Exercise goal:
Lines to restate from the data below: from the one containing "to odpowiedź na" to the one containing "zawsze wtedy, gdy", both included. Give them again exactly, and only them.

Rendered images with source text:
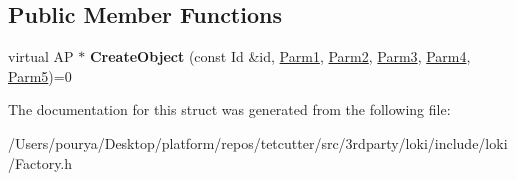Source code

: \subsection*{Public Member Functions}
\begin{DoxyCompactItemize}
\item 
\hypertarget{structLoki_1_1FactoryImpl_3_01AP_00_01Id_00_01LOKI__TYPELIST__5_07P1_00_01P2_00_01P3_00_01P4_00_01P5_08_4_a0cae2930d4f91a4bc4e2ee35a214da98}{}virtual A\+P $\ast$ {\bfseries Create\+Object} (const Id \&id, \hyperlink{classLoki_1_1EmptyType}{Parm1}, \hyperlink{classLoki_1_1EmptyType}{Parm2}, \hyperlink{classLoki_1_1EmptyType}{Parm3}, \hyperlink{classLoki_1_1EmptyType}{Parm4}, \hyperlink{classLoki_1_1EmptyType}{Parm5})=0\label{structLoki_1_1FactoryImpl_3_01AP_00_01Id_00_01LOKI__TYPELIST__5_07P1_00_01P2_00_01P3_00_01P4_00_01P5_08_4_a0cae2930d4f91a4bc4e2ee35a214da98}

\end{DoxyCompactItemize}


The documentation for this struct was generated from the following file\+:\begin{DoxyCompactItemize}
\item 
/\+Users/pourya/\+Desktop/platform/repos/tetcutter/src/3rdparty/loki/include/loki/Factory.\+h\end{DoxyCompactItemize}
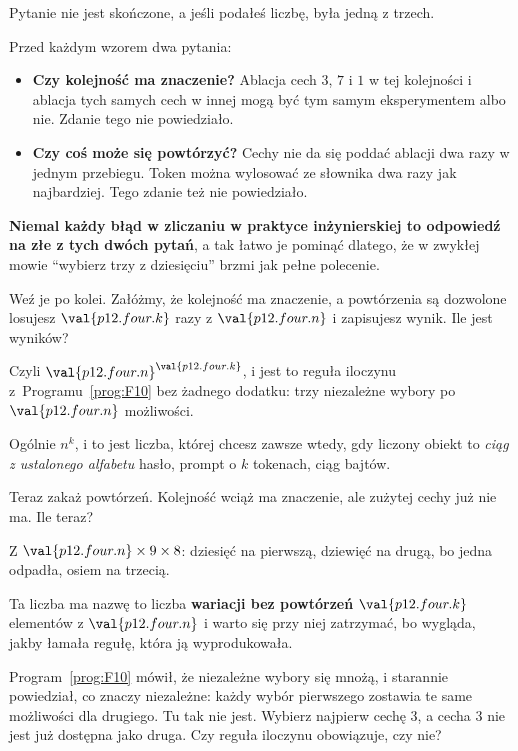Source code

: \begin{fr}
\begin{ansblock}
Pytanie nie jest skończone, a jeśli podałeś liczbę, była jedną z trzech.
\end{ansblock}

Przed każdym wzorem dwa pytania:

\begin{itemize}
\item \textbf{Czy kolejność ma znaczenie?} Ablacja cech $3$, $7$ i $1$ w tej
  kolejności i ablacja tych samych cech w innej mogą być tym samym
  eksperymentem albo nie. Zdanie tego nie powiedziało.
\item \textbf{Czy coś może się powtórzyć?} Cechy nie da się poddać ablacji dwa
  razy w jednym przebiegu. Token można wylosować ze słownika dwa razy jak
  najbardziej. Tego zdanie też nie powiedziało.
\end{itemize}

\textbf{Niemal każdy błąd w zliczaniu w praktyce inżynierskiej to odpowiedź na
złe z tych dwóch pytań}, a tak łatwo je pominąć dlatego, że w zwykłej mowie
\enquote{wybierz trzy z dziesięciu} brzmi jak pełne polecenie.

Weź je po kolei. Załóżmy, że kolejność ma znaczenie, a powtórzenia są
dozwolone \dash{} losujesz $\val{p12.four.k}$ razy z
$\val{p12.four.n}$ i zapisujesz wynik. Ile jest wyników?
\nextframe
\end{fr}

\begin{fr}
Czyli $\val{p12.four.n}^{\val{p12.four.k}}$, i jest to reguła iloczynu
z~Programu~\ref{prog:F10} bez żadnego dodatku: trzy niezależne wybory po
$\val{p12.four.n}$ możliwości.

Ogólnie \textbf{$n^{k}$}, i to jest liczba, której chcesz zawsze wtedy, gdy
liczony obiekt to \emph{ciąg z ustalonego alfabetu} \dash{} hasło, prompt o
$k$ tokenach, ciąg bajtów.

Teraz zakaż powtórzeń. Kolejność wciąż ma znaczenie, ale zużytej cechy już
nie ma. Ile teraz?
\dotline
\nextframe
\end{fr}

\begin{fr}
Z $\val{p12.four.n} \times 9 \times 8$: dziesięć na pierwszą, dziewięć na
drugą, bo jedna odpadła, osiem na trzecią.

Ta liczba ma nazwę \dash{} to liczba \textbf{wariacji bez powtórzeń}
$\val{p12.four.k}$ elementów z $\val{p12.four.n}$ \dash{} i warto się przy
niej zatrzymać, bo wygląda, jakby łamała regułę, która ją wyprodukowała.

Program~\ref{prog:F10} mówił, że niezależne wybory się mnożą, i starannie
powiedział, co znaczy niezależne: każdy wybór pierwszego zostawia te same
możliwości dla drugiego. Tu tak nie jest. Wybierz najpierw cechę $3$, a cecha
$3$ nie jest już dostępna jako druga. Czy reguła iloczynu obowiązuje, czy nie?
\nextframe
\end{fr}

Completed task:
\textbf{Niemal każdy błąd w zliczaniu w praktyce inżynierskiej to odpowiedź na
złe z tych dwóch pytań}, a tak łatwo je pominąć dlatego, że w zwykłej mowie
\enquote{wybierz trzy z dziesięciu} brzmi jak pełne polecenie.

Weź je po kolei. Załóżmy, że kolejność ma znaczenie, a powtórzenia są
dozwolone \dash{} losujesz $\val{p12.four.k}$ razy z
$\val{p12.four.n}$ i zapisujesz wynik. Ile jest wyników?
\nextframe
\end{fr}

\begin{fr}
Czyli $\val{p12.four.n}^{\val{p12.four.k}}$, i jest to reguła iloczynu
z~Programu~\ref{prog:F10} bez żadnego dodatku: trzy niezależne wybory po
$\val{p12.four.n}$ możliwości.

Ogólnie \textbf{$n^{k}$}, i to jest liczba, której chcesz zawsze wtedy, gdy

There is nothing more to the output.